Going down the same path

Now, a computational trick has allowed the team to expand their algorithm to work on libraries of compounds. They updated Chematica so that at the very start of the search for viable synthetic routes ‘there is a fictitious multicomponent reaction, one step that doesn’t make any chemical sense but is just for the computer to do the right thing,’ explains Grzybowski. This fictitious multicomponent reaction occurs between all members of the library under investigation and relates these members to a generalised structure.

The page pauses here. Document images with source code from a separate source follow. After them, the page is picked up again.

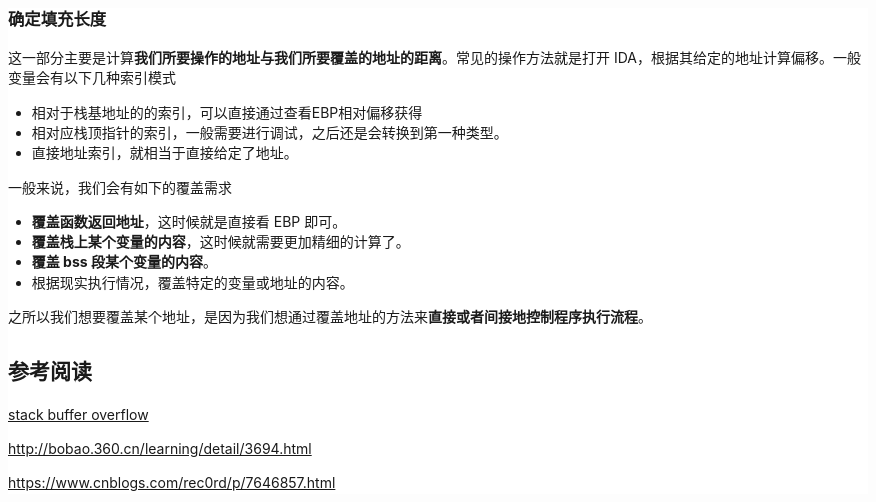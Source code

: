 ### 确定填充长度

这一部分主要是计算**我们所要操作的地址与我们所要覆盖的地址的距离**。常见的操作方法就是打开 IDA，根据其给定的地址计算偏移。一般变量会有以下几种索引模式

- 相对于栈基地址的的索引，可以直接通过查看EBP相对偏移获得
- 相对应栈顶指针的索引，一般需要进行调试，之后还是会转换到第一种类型。
- 直接地址索引，就相当于直接给定了地址。

一般来说，我们会有如下的覆盖需求

- **覆盖函数返回地址**，这时候就是直接看 EBP 即可。
- **覆盖栈上某个变量的内容**，这时候就需要更加精细的计算了。
- **覆盖 bss 段某个变量的内容**。
- 根据现实执行情况，覆盖特定的变量或地址的内容。

之所以我们想要覆盖某个地址，是因为我们想通过覆盖地址的方法来**直接或者间接地控制程序执行流程**。

## 参考阅读

[stack buffer overflow](https://en.wikipedia.org/wiki/Stack_buffer_overflow)

http://bobao.360.cn/learning/detail/3694.html

https://www.cnblogs.com/rec0rd/p/7646857.html
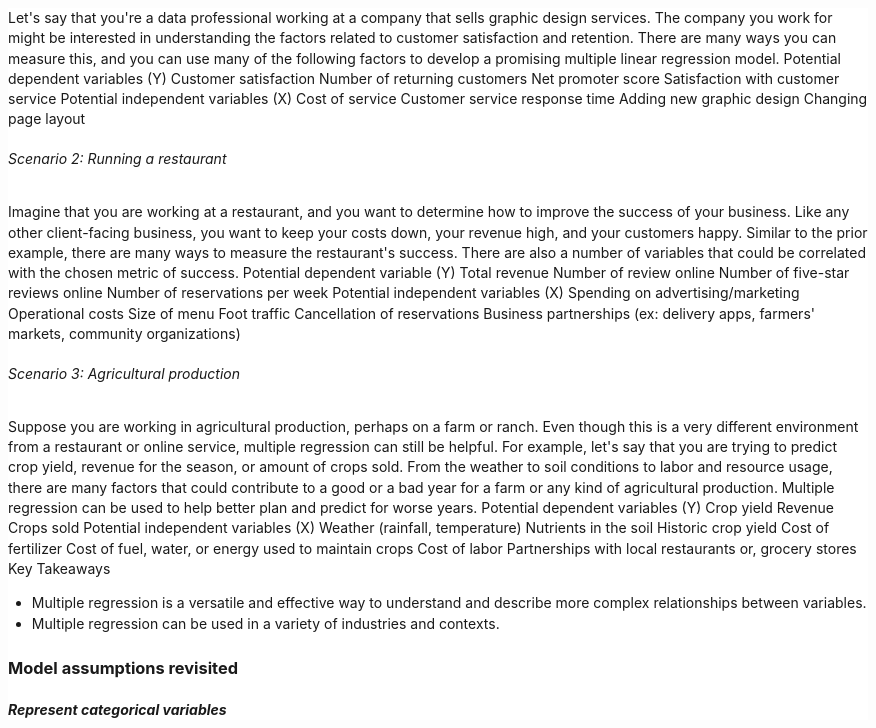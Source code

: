 Let's say that you're a data professional working at a company that sells graphic design services. The company you work for might be interested in understanding the factors related to customer satisfaction and retention. There are many ways you can measure this, and you can use many of the following factors to develop a promising multiple linear regression model.
Potential dependent variables (Y)
	Customer satisfaction
	Number of returning customers
	Net promoter score
	Satisfaction with customer service
Potential independent variables (X)
	Cost of service
	Customer service response time
	Adding new graphic design
	Changing page layout
###### Scenario 2: Running a restaurant
Imagine that you are working at a restaurant, and you want to determine how to improve the success of your business. Like any other client-facing business, you want to keep your costs down, your revenue high, and your customers happy. Similar to the prior example, there are many ways to measure the restaurant's success. There are also a number of variables that could be correlated with the chosen metric of success.
Potential dependent variable (Y)
	Total revenue
	Number of review online
	Number of five-star reviews online
	Number of reservations per week
Potential independent variables (X)
	Spending on advertising/marketing
	Operational costs
	Size of menu
	Foot traffic
	Cancellation of reservations
	Business partnerships (ex: delivery apps, farmers' markets, community organizations)
###### Scenario 3: Agricultural production
Suppose you are working in agricultural production, perhaps on a farm or ranch. Even though this is a very different environment from a restaurant or online service, multiple regression can still be helpful. For example, let's say that you are trying to predict crop yield, revenue for the season, or amount of crops sold. From the weather to soil conditions to labor and resource usage, there are many factors that could contribute to a good or a bad year for a farm or any kind of agricultural production. Multiple regression can be used to help better plan and predict for worse years.
Potential dependent variables (Y)
	Crop yield
	Revenue
	Crops sold
Potential independent variables (X)
	Weather (rainfall, temperature)
	Nutrients in the soil
	Historic crop yield
	Cost of fertilizer
	Cost of fuel, water, or energy used to maintain crops
	Cost of labor
	Partnerships with local restaurants or, grocery stores
Key Takeaways
- Multiple regression is a versatile and effective way to understand and describe more complex relationships between variables.
- Multiple regression can be used in a variety of industries and contexts.
### Model assumptions revisited
##### Represent categorical variables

Not only does this ensure that Chematica considers all members of the library when it hunts down the most viable synthetic routes, but also results in pathways containing common intermediates. This speeds up the computational search and results in an easier time for synthetic chemists.

An image showing a retrosynthetic search to synthesise members of a library built around the fluoxetine scaffold

Source: © Bartosz Grzybowski/Polish Academy of Sciences

A retrosynthetic search to synthesise members of a library built around the fluoxetine scaffold. The fictitious multi-component reaction key to connecting all targets occurs at the blue diamond and leads to the Markush structure – inset in panel b)

By traversing through common intermediates, Chematica uses similar reactants, reducing the range of reagents, equipment and different synthetic paths needed to produce the library or selection of isotopically labelled compounds. Alistair Boyer, a synthetic chemist at the University of Glasgow, UK, notes that ‘any method of increasing efficiency in the laboratory is highly valuable, especially in the competitive field of drug development.’

‘This study showed something I didn’t know I lacked, but can very clearly see the future need of,’ comments Per-Ola Norrby who works on understanding and predicting selectivity in catalysis at AstraZeneca in Sweden. Norrby further highlights the utility of being able to broaden computational design to groups of similar compounds. Broadening the accessibility of complex retrosynthetic analysis to more researchers, and proving Chematica’s ability to achieve this, is something that Grzybowski is very keen on.

While his team work towards what he refers to as the ‘Holy Grail’ of synthetic tasks, Grzybowski is eager to invite top organic chemists to compete with Chematica in designing the best synthetic schemes to difficult products. ‘We are looking for challengers’, Grzybowski states, throwing down the gauntlet for a heavyweight competition of the best synthetic chemists and state-of-the-art retrosynthetic code.